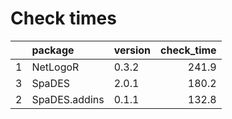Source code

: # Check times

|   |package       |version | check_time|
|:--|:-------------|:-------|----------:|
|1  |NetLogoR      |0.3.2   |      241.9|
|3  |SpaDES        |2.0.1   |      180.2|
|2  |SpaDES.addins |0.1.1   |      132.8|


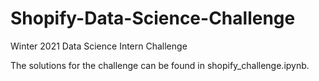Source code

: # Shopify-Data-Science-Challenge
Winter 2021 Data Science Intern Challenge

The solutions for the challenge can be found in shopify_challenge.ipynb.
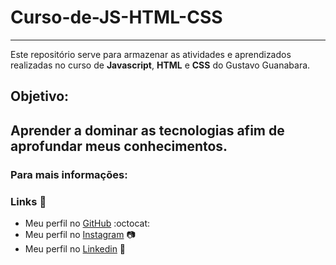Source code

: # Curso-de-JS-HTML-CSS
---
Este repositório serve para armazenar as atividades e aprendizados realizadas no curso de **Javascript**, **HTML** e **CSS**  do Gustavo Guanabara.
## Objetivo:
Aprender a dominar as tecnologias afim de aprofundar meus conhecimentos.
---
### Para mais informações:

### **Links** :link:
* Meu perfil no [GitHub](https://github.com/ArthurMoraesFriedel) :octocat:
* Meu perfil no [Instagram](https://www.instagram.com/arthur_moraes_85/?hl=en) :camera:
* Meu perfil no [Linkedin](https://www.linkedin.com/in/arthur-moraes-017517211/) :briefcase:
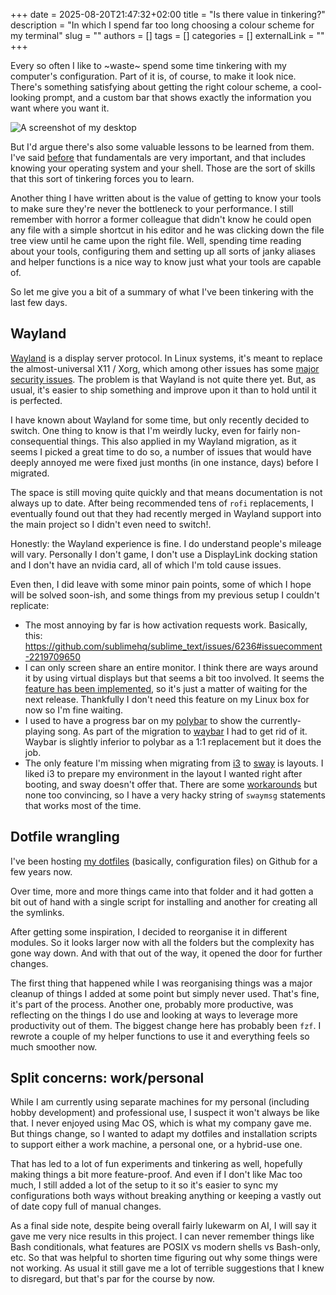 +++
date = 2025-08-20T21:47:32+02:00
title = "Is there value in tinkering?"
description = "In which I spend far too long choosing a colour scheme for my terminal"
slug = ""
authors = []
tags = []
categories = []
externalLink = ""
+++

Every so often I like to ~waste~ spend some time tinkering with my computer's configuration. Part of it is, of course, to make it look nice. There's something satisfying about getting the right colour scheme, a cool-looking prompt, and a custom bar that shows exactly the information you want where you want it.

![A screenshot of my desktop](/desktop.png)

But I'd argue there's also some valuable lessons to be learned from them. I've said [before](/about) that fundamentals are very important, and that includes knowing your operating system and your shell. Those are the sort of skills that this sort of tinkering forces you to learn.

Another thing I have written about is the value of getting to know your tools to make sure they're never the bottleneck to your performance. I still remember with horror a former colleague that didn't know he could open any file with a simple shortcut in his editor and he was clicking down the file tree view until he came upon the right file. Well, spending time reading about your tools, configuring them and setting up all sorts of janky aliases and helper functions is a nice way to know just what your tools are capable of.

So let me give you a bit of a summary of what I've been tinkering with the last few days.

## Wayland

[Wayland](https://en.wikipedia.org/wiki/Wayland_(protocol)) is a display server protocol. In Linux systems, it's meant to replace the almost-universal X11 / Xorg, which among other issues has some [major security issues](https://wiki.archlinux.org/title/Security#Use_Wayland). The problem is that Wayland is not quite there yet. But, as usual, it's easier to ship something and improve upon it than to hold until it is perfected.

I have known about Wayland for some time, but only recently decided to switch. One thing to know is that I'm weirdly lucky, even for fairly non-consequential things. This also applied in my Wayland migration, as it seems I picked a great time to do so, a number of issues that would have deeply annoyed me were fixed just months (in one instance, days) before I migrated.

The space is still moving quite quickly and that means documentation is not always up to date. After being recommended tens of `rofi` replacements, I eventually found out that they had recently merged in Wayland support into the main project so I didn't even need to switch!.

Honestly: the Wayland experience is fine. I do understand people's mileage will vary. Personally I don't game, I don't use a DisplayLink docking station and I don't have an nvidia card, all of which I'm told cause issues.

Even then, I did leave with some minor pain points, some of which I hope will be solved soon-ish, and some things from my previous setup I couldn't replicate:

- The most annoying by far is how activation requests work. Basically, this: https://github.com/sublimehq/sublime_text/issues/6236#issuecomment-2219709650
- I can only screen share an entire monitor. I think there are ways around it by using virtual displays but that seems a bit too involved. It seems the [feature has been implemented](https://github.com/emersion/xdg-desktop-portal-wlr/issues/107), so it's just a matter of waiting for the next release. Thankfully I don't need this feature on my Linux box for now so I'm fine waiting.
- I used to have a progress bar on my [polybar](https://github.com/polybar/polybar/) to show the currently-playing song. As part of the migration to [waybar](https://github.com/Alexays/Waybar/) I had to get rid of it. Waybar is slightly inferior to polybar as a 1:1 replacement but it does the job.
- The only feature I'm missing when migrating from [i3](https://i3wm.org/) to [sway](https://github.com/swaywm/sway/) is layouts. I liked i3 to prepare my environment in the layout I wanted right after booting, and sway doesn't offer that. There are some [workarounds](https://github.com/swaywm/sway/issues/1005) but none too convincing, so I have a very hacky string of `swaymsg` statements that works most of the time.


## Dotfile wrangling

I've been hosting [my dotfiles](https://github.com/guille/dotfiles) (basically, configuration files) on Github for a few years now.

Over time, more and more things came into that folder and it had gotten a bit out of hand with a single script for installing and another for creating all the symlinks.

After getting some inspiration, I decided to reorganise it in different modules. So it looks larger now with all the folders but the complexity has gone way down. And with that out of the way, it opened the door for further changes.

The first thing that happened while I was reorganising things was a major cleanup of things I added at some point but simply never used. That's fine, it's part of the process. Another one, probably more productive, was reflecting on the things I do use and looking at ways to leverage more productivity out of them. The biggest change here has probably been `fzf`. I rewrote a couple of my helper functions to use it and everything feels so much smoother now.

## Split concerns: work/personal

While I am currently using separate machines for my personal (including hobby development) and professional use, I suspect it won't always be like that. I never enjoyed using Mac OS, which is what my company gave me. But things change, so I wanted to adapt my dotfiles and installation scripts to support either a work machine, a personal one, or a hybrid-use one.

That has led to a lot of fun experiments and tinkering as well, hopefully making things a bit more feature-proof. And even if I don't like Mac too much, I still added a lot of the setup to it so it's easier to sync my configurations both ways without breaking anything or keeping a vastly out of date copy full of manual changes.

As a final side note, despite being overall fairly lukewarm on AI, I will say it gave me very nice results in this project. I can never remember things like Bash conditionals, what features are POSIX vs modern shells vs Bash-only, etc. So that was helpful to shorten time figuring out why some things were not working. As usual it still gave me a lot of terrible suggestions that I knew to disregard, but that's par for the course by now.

★ ★ ★ ★ ★

* YOUR ASSIGNMENT: Count up the lines above in which the word "helper" appears, and give nothing but that count.

* RESPONSE TO THIS TASK: 2